Once you find the line with "topological winding number" in the entries below, return exactly every line from it through the line with "Book Part~II uses".
= = = = = = =
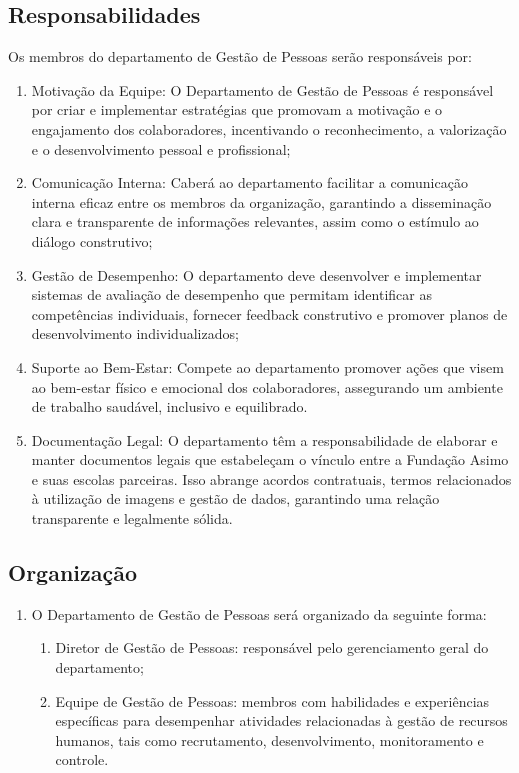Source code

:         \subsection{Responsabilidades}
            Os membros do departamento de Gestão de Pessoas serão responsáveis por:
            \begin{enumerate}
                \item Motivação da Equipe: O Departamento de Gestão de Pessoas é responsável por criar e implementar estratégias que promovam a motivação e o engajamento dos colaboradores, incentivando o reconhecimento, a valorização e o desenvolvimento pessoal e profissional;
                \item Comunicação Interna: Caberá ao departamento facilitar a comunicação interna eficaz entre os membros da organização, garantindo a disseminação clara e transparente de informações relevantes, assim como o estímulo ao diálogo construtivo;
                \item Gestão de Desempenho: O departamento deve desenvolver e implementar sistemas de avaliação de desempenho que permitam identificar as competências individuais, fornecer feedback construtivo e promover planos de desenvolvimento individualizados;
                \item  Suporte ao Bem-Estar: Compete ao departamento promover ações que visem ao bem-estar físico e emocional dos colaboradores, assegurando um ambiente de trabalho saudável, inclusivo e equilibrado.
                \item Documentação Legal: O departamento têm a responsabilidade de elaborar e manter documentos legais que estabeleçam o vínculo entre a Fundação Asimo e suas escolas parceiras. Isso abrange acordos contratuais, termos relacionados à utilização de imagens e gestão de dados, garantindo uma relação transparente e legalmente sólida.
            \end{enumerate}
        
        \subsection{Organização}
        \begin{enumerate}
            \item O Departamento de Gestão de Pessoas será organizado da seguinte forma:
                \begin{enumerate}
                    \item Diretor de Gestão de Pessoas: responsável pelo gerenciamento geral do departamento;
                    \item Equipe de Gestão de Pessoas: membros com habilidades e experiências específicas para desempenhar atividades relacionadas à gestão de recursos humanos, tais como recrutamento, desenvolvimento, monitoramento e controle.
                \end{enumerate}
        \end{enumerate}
= = = = = = =
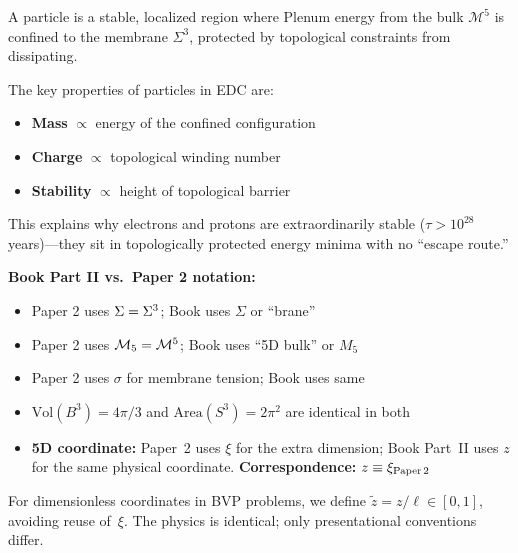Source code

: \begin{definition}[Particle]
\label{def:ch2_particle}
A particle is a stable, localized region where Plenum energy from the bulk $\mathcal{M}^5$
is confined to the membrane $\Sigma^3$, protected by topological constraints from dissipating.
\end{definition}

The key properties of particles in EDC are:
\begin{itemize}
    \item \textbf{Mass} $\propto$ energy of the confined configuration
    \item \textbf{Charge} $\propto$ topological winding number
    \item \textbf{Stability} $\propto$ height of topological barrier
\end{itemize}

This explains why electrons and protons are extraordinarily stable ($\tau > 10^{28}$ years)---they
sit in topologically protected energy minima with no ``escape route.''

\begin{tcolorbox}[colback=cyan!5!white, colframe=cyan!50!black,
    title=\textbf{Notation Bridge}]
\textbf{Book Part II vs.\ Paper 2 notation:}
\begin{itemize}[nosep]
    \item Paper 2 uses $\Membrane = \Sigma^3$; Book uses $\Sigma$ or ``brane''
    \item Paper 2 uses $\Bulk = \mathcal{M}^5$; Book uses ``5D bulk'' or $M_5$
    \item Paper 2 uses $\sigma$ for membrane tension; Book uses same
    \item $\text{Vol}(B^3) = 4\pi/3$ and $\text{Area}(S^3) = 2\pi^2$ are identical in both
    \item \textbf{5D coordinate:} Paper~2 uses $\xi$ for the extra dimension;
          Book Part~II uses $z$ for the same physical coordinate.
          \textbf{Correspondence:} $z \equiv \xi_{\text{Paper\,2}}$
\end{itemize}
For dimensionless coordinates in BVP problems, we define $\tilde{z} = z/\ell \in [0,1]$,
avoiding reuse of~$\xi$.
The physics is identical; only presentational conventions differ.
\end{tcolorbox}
= = = = = = =
* Exercise output:
    \item \textbf{Charge} $\propto$ topological winding number
    \item \textbf{Stability} $\propto$ height of topological barrier
\end{itemize}

This explains why electrons and protons are extraordinarily stable ($\tau > 10^{28}$ years)---they
sit in topologically protected energy minima with no ``escape route.''

\begin{tcolorbox}[colback=cyan!5!white, colframe=cyan!50!black,
    title=\textbf{Notation Bridge}]
\textbf{Book Part II vs.\ Paper 2 notation:}
\begin{itemize}[nosep]
    \item Paper 2 uses $\Membrane = \Sigma^3$; Book uses $\Sigma$ or ``brane''
    \item Paper 2 uses $\Bulk = \mathcal{M}^5$; Book uses ``5D bulk'' or $M_5$
    \item Paper 2 uses $\sigma$ for membrane tension; Book uses same
    \item $\text{Vol}(B^3) = 4\pi/3$ and $\text{Area}(S^3) = 2\pi^2$ are identical in both
    \item \textbf{5D coordinate:} Paper~2 uses $\xi$ for the extra dimension;
          Book Part~II uses $z$ for the same physical coordinate.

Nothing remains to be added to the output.